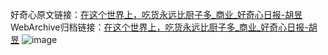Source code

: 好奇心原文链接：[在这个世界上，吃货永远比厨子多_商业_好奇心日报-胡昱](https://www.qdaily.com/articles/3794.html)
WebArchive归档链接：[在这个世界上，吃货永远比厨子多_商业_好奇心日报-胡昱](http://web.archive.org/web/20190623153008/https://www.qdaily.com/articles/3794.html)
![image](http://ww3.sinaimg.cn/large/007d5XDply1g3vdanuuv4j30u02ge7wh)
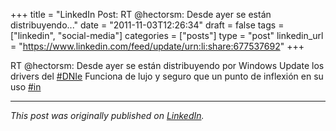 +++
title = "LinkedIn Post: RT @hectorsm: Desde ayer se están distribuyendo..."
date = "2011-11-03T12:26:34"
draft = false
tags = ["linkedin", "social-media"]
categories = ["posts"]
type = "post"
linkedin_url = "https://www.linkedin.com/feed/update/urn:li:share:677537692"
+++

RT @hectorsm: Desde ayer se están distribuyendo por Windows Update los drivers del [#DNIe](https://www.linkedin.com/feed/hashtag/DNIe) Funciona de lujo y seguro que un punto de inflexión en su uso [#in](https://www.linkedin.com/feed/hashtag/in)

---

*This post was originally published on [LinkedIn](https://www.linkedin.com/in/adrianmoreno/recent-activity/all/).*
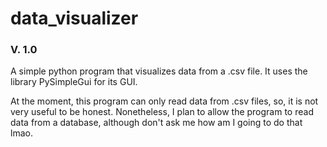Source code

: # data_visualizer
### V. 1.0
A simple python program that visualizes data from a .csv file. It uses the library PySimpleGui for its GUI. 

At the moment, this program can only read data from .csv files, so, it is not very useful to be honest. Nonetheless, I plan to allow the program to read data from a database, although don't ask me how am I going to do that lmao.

### EXERCISE DETAILS
Extract all the data above exactly, excluding every picture.

### ANSWER AREA
Source code

: 好奇心原文链接：[在这个世界上，吃货永远比厨子多_商业_好奇心日报-胡昱](https://www.qdaily.com/articles/3794.html)
WebArchive归档链接：[在这个世界上，吃货永远比厨子多_商业_好奇心日报-胡昱](http://web.archive.org/web/20190623153008/https://www.qdaily.com/articles/3794.html)
![image](http://ww3.sinaimg.cn/large/007d5XDply1g3vdanuuv4j30u02ge7wh)
 +++
title = "LinkedIn Post: RT @hectorsm: Desde ayer se están distribuyendo..."
date = "2011-11-03T12:26:34"
draft = false
tags = ["linkedin", "social-media"]
categories = ["posts"]
type = "post"
linkedin_url = "https://www.linkedin.com/feed/update/urn:li:share:677537692"
+++

RT @hectorsm: Desde ayer se están distribuyendo por Windows Update los drivers del [#DNIe](https://www.linkedin.com/feed/hashtag/DNIe) Funciona de lujo y seguro que un punto de inflexión en su uso [#in](https://www.linkedin.com/feed/hashtag/in)

---

*This post was originally published on [LinkedIn](https://www.linkedin.com/in/adrianmoreno/recent-activity/all/).*
Source code

: # data_visualizer
### V. 1.0
A simple python program that visualizes data from a .csv file. It uses the library PySimpleGui for its GUI. 

At the moment, this program can only read data from .csv files, so, it is not very useful to be honest. Nonetheless, I plan to allow the program to read data from a database, although don't ask me how am I going to do that lmao.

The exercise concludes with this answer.